Die Zerstörung einer einmaligen kulturellen Einrichtung mit einer achtzigjährigen Tradition und überregionalen Ausstrahlung im Herzen der Stadt würde den Bemühungen einer nachhaltigen Stadt-, Kultur-und Baupolitik der Stadt Konstanz eklatant zuwiderlaufen.
Es gäbe stadtplanerische und kulturpolitische Instrumente, um die jetzige gesunde Mischung rund um die Marktstätte zu erhalten und Alternativen zur langweiligen Monostruktur eines Drogeriekaufhauses zu entwickeln. Hierzu bedarf es einer mutigen Strategie und Verhandlungsgeschick von Stadtspitze, Gemeinderat und kreativer Planer.
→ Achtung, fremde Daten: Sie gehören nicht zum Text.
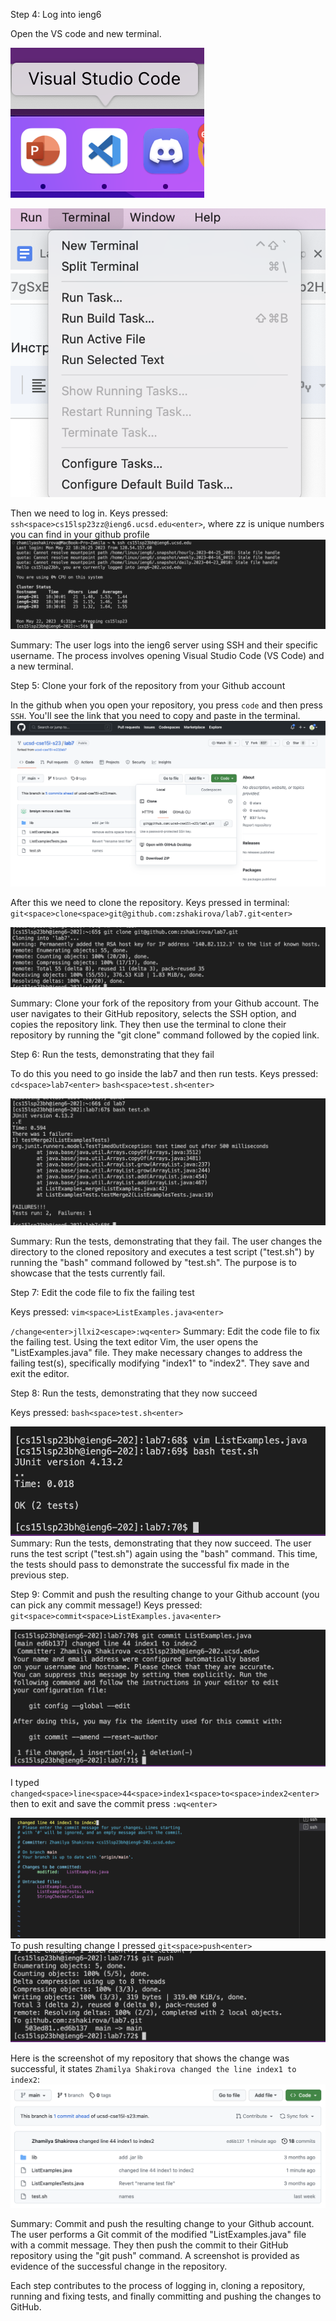 Step 4:
Log into ieng6


  Open the VS code and new terminal. 
  
  
  ![Image](screen1.png)
  
  ![Image](screen2.png)
  
  
  Then we need to log in. Keys pressed: `ssh<space>cs15lsp23zz@ieng6.ucsd.edu<enter>`, where zz is unique numbers you can find in your github         profile 
  ![Image](screen3.png)
 
  
Summary: The user logs into the ieng6 server using SSH and their specific username. The process involves opening Visual Studio Code (VS Code) and a new terminal.

Step 5: 
Clone your fork of the repository from your Github account


 In the github when you open your repository, you press `code` and then press `SSH`. You'll see the link that you need to copy and paste in the       terminal. 
 ![Image](screen4.png)
 
  After this we need to clone the repository. Keys pressed in terminal: `git<space>clone<space>git@github.com:zshakirova/lab7.git<enter>`

 ![Image](screen5.png)

Summary:  Clone your fork of the repository from your Github account.
The user navigates to their GitHub repository, selects the SSH option, and copies the repository link. They then use the terminal to clone their repository by running the "git clone" command followed by the copied link.

Step 6:
Run the tests, demonstrating that they fail


To do this you need to go inside the lab7 and then run tests.
 Keys pressed: `cd<space>lab7<enter>`
`bash<space>test.sh<enter>`

 ![Image](screen6.png)

Summary: Run the tests, demonstrating that they fail.
The user changes the directory to the cloned repository and executes a test script ("test.sh") by running the "bash" command followed by "test.sh". The purpose is to showcase that the tests currently fail.



Step 7:
Edit the code file to fix the failing test


Keys pressed: `vim<space>ListExamples.java<enter>`
  
  
  `/change<enter>jllxi2<escape>:wq<enter>`
Summary: Edit the code file to fix the failing test.
Using the text editor Vim, the user opens the "ListExamples.java" file. They make necessary changes to address the failing test(s), specifically modifying "index1" to "index2". They save and exit the editor.

Step 8:
Run the tests, demonstrating that they now succeed


Keys pressed: `bash<space>test.sh<enter>`

![Image](screen7.png)
Summary: 
Run the tests, demonstrating that they now succeed.
The user runs the test script ("test.sh") again using the "bash" command. This time, the tests should pass to demonstrate the successful fix made in the previous step.

Step 9:
Commit and push the resulting change to your Github account (you can pick any commit message!)
Keys pressed: `git<space>commit<space>ListExamples.java<enter>`

![Image](screen9.png)

I typed `changed<space>line<space>44<space>index1<space>to<space>index2<enter>` 
then to exit and save the commit press `:wq<enter>`

![Image](screen8.png)
To push resulting change I pressed `git<space>push<enter>`
![Image](screen10.png)

Here is the screenshot of my repository that shows the change was successful, it states `Zhamilya Shakirova changed the line index1 to index2`:
![Image](screen11.png)

Summary: Commit and push the resulting change to your Github account.
The user performs a Git commit of the modified "ListExamples.java" file with a commit message. They then push the commit to their GitHub repository using the "git push" command. A screenshot is provided as evidence of the successful change in the repository.

Each step contributes to the process of logging in, cloning a repository, running and fixing tests, and finally committing and pushing the changes to GitHub.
Mit Bebauungsplanung und anderen Instrumenten könnte man Verkaufsflächen begrenzen, gewünschte Nutzungen geschossweise festsetzen und denkmalpflegerische und kulturhistorisch wertvolle Elemente erhalten, wie z.B. das wunderschöne Erscheinungsbild des Scala-Filmpalastes (Architekt war der bekannte Bauhausschüler Hermann Blomeier aus Konstanz) von außen mit Natursteinfassade, Schriftzug und symmetrischer Erschließungszone und altem Treppenhaus.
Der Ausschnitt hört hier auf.